Pierce tapped the band on the underside of the shell. “It’s wider on
the females.” He let it fall into the water; the young men watched the
splash.
“I could eat,” Bayley murmured wistfully.
“Her restaurant’s open. It’s called Haricot. There’s crab on the lunch
menu. Follow the street the direction you were going; it’s just past the
Wander Inn.” He watched them query one another again. “A motel,” he
explained. “If you keep going the same direction out of town, the road will
loop around the cape and take you back to the highway.”
“Thank you.” They stirred then, stepped toward the waiting car, thoughts
shifting away from Pierce, back to their journey. “We appreciate the help.”
“We’ll tell them at Haricot that you sent us,” the dark prince said with
his father’s charming smile.
You won’t have to, Pierce thought as the dock swayed under their receding
steps, and the gull finally flew off. She knows.
The knights were long gone by the time he pulled up the rings in the late
afternoon and carried them and a bucket full of squirming crabs to the Haricot
kitchen.
His tall mother, nibbling a strawberry, glanced at him past the ear of Cape
Mistbegotten’s only sheriff.
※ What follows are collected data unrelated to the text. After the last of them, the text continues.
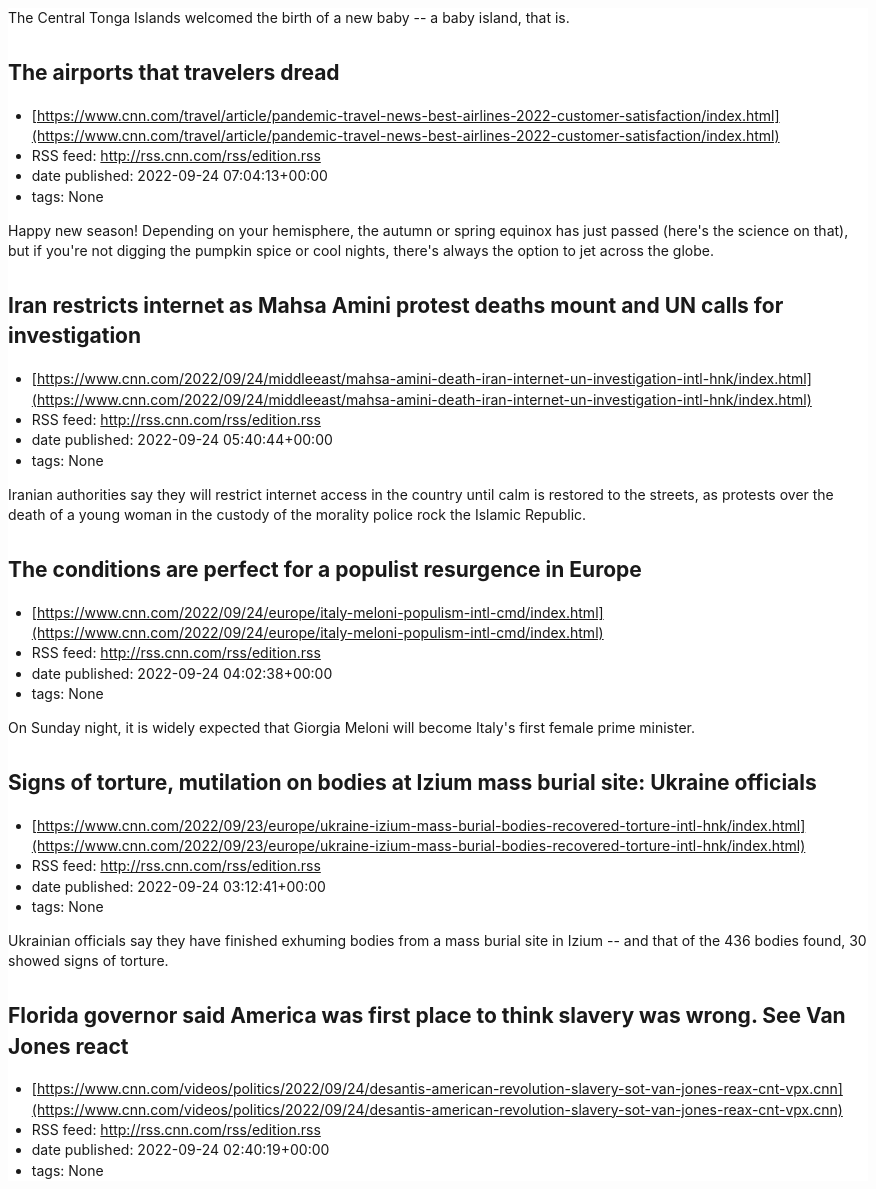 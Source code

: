 The Central Tonga Islands welcomed the birth of a new baby -- a baby island, that is.

## The airports that travelers dread
 - [https://www.cnn.com/travel/article/pandemic-travel-news-best-airlines-2022-customer-satisfaction/index.html](https://www.cnn.com/travel/article/pandemic-travel-news-best-airlines-2022-customer-satisfaction/index.html)
 - RSS feed: http://rss.cnn.com/rss/edition.rss
 - date published: 2022-09-24 07:04:13+00:00
 - tags: None

Happy new season! Depending on your hemisphere, the autumn or spring equinox has just passed (here's the science on that), but if you're not digging the pumpkin spice or cool nights, there's always the option to jet across the globe.

## Iran restricts internet as Mahsa Amini protest deaths mount and UN calls for investigation
 - [https://www.cnn.com/2022/09/24/middleeast/mahsa-amini-death-iran-internet-un-investigation-intl-hnk/index.html](https://www.cnn.com/2022/09/24/middleeast/mahsa-amini-death-iran-internet-un-investigation-intl-hnk/index.html)
 - RSS feed: http://rss.cnn.com/rss/edition.rss
 - date published: 2022-09-24 05:40:44+00:00
 - tags: None

Iranian authorities say they will restrict internet access in the country until calm is restored to the streets, as protests over the death of a young woman in the custody of the morality police rock the Islamic Republic.

## The conditions are perfect for a populist resurgence in Europe
 - [https://www.cnn.com/2022/09/24/europe/italy-meloni-populism-intl-cmd/index.html](https://www.cnn.com/2022/09/24/europe/italy-meloni-populism-intl-cmd/index.html)
 - RSS feed: http://rss.cnn.com/rss/edition.rss
 - date published: 2022-09-24 04:02:38+00:00
 - tags: None

On Sunday night, it is widely expected that Giorgia Meloni will become Italy's first female prime minister.

## Signs of torture, mutilation on bodies at Izium mass burial site: Ukraine officials
 - [https://www.cnn.com/2022/09/23/europe/ukraine-izium-mass-burial-bodies-recovered-torture-intl-hnk/index.html](https://www.cnn.com/2022/09/23/europe/ukraine-izium-mass-burial-bodies-recovered-torture-intl-hnk/index.html)
 - RSS feed: http://rss.cnn.com/rss/edition.rss
 - date published: 2022-09-24 03:12:41+00:00
 - tags: None

Ukrainian officials say they have finished exhuming bodies from a mass burial site in Izium -- and that of the 436 bodies found, 30 showed signs of torture.

## Florida governor said America was first place to think slavery was wrong. See Van Jones react
 - [https://www.cnn.com/videos/politics/2022/09/24/desantis-american-revolution-slavery-sot-van-jones-reax-cnt-vpx.cnn](https://www.cnn.com/videos/politics/2022/09/24/desantis-american-revolution-slavery-sot-van-jones-reax-cnt-vpx.cnn)
 - RSS feed: http://rss.cnn.com/rss/edition.rss
 - date published: 2022-09-24 02:40:19+00:00
 - tags: None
Her eyes, a rich blue-green, narrowed,
questioning. Pierce took off the apron and scrubbed his hands at the sink,
hearing her voice through the falling water.
“Well, I can look, Arn. But it’s been a while since I’ve done anything like
that. I’ve been retired for years; cooking is my magic now.”
Ha, Pierce thought, and felt her gaze between his shoulder blades.
“Thanks, Heloise,” the sheriff said. “It’s the third time those
interpretive signs and telescopes on the point have been vandalized, and I
still haven’t got a clue. If you could just—Well, keep an eye on them now
and then, when you have a moment.”
“I’ll try to remember.”
There was a short silence. Pierce, drying his hands, heard what Arn Brisket
was not saying, what he’d not been saying since the third time Heloise had
told him no. Not for the first time, Pierce wondered why. Arn was decent,
honest, with maybe more shoreline on his head since the first time she had
said it, but his chestnut mustache was still bold and thick as a squirrel’s
tail. And it would be a timely solution. Pierce froze then, at that unexpected
thought, staring at the towel in his hands with its little edging of green
beans.
“Pierce.”
He looked up dazedly. Arn had gone; his mother, trying to retie her apron
without tangling her long red braid in the strings, nodded in the direction of
her office. Pierce went to her, took the ties out of her fingers. They seemed
oddly chilly. He swallowed something hard in his throat.
“I’ll just get the crab pot on to boil first.”
She nodded again, briefly, left him without looking at him, her backbone
straight and rigid as a flagpole.
Staff chattered again, voices muted, as he filled the huge pot with water.
Arn, they talked about softly, and his stubborn, persistent longing, since his
wife’s death a decade ago, for the sorceress turned cook and gardener. Pierce
heaved the pot onto the stove. His thoughts drifted to the strangers who had
gotten so completely lost they had managed to find Desolation Point, the
westernmost thrust of land on the entire Wyvernhold coast. So did everyone
else’s thoughts, then. The knights might have come and gone from Haricot, but
they had left behind them vivid impressions. Pierce responded absently to the
questions and comments as he lingered beside the crab bucket. The strange idea
in his head took on clarity, dimension. He nudged an escaping crab back into
the bucket and felt his mother’s eyes again. But she wasn’t visible; she was
in her office, checking the evening menu or balancing accounts while she
waited for him.
Or maybe sitting motionlessly, watching him out of a borrowed pair of eyes.
He left the crabs to the staff, went out the back door through her rambling,
burgeoning kitchen garden, and drove home.
Home was on the outermost cliff on the cape, where it jutted into the wild sea
amid the shards and wreckage of time and the raw, irresistible forces of
nature. Shreds of morning mist still hung from the high branches of the
ancient trees around the pile of stone and wood that had been Pierce’s father
’s house. And his father’s before him, and his father’s father’s, back to
some distant past long before the watchtower that had guarded the headlands
had been torn down to add a wing to the family hall.